**WHAT TO DO**
Looking at the records below, please say how many lines contain the word "each", as a bare number.

**EXTRACTED INFORMATION**
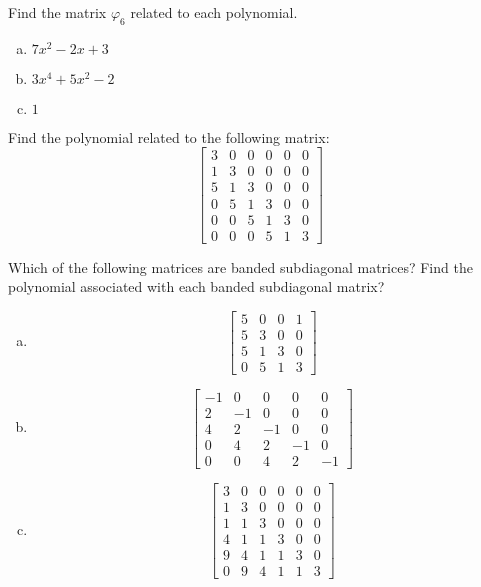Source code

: \begin{exercise}{}
Find the matrix $\varphi_6$ related to each polynomial.
\begin{enumerate}[(a)]
\item
$7x^2 - 2x + 3$
\item
$3x^4 + 5x^2 - 2$
\item
$1$
\end{enumerate}
\end{exercise}
\begin{exercise}{}
Find the polynomial related to the following matrix:
\[\left[\begin{array}{cccccc}3 & 0 & 0 & 0 & 0 & 0\\1 & 3 & 0 & 0 & 0 & 0\\5 & 1 & 3 & 0 & 0 & 0\\0 & 5 & 1 & 3 & 0 & 0\\0 & 0 & 5 & 1 & 3 & 0\\0 & 0 & 0 & 5 & 1 & 3\end{array}\right]\]
\end{exercise}

\begin{exercise}{}
Which of the following matrices are banded subdiagonal matrices? Find the polynomial associated with each banded subdiagonal matrix?
\begin{enumerate}[(a)]
	\item
\[\left[\begin{array}{cccc}5 & 0 & 0 & 1\\5 & 3 & 0 & 0\\5 & 1 & 3 & 0\\0 & 5 & 1 & 3\end{array}\right]\]	
	\item
\[\left[\begin{array}{ccccc}-1 & 0 & 0 & 0 & 0\\2 & -1 & 0 & 0 & 0\\4 & 2 & -1 & 0 & 0\\0 & 4 & 2 & -1 & 0\\0 & 0 & 4 & 2 & -1\end{array}\right]\]
\item
\[\left[\begin{array}{cccccc}3 & 0 & 0 & 0 & 0 & 0\\1 & 3 & 0 & 0 & 0 & 0\\1 & 1 & 3 & 0 & 0 & 0\\4 & 1 & 1 & 3 & 0 & 0\\9 & 4 & 1 & 1 & 3 & 0\\0 & 9 & 4 & 1 & 1 & 3\end{array}\right]\]
\end{enumerate}
\end{exercise}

**RESULT OF THIS EXERCISE**
2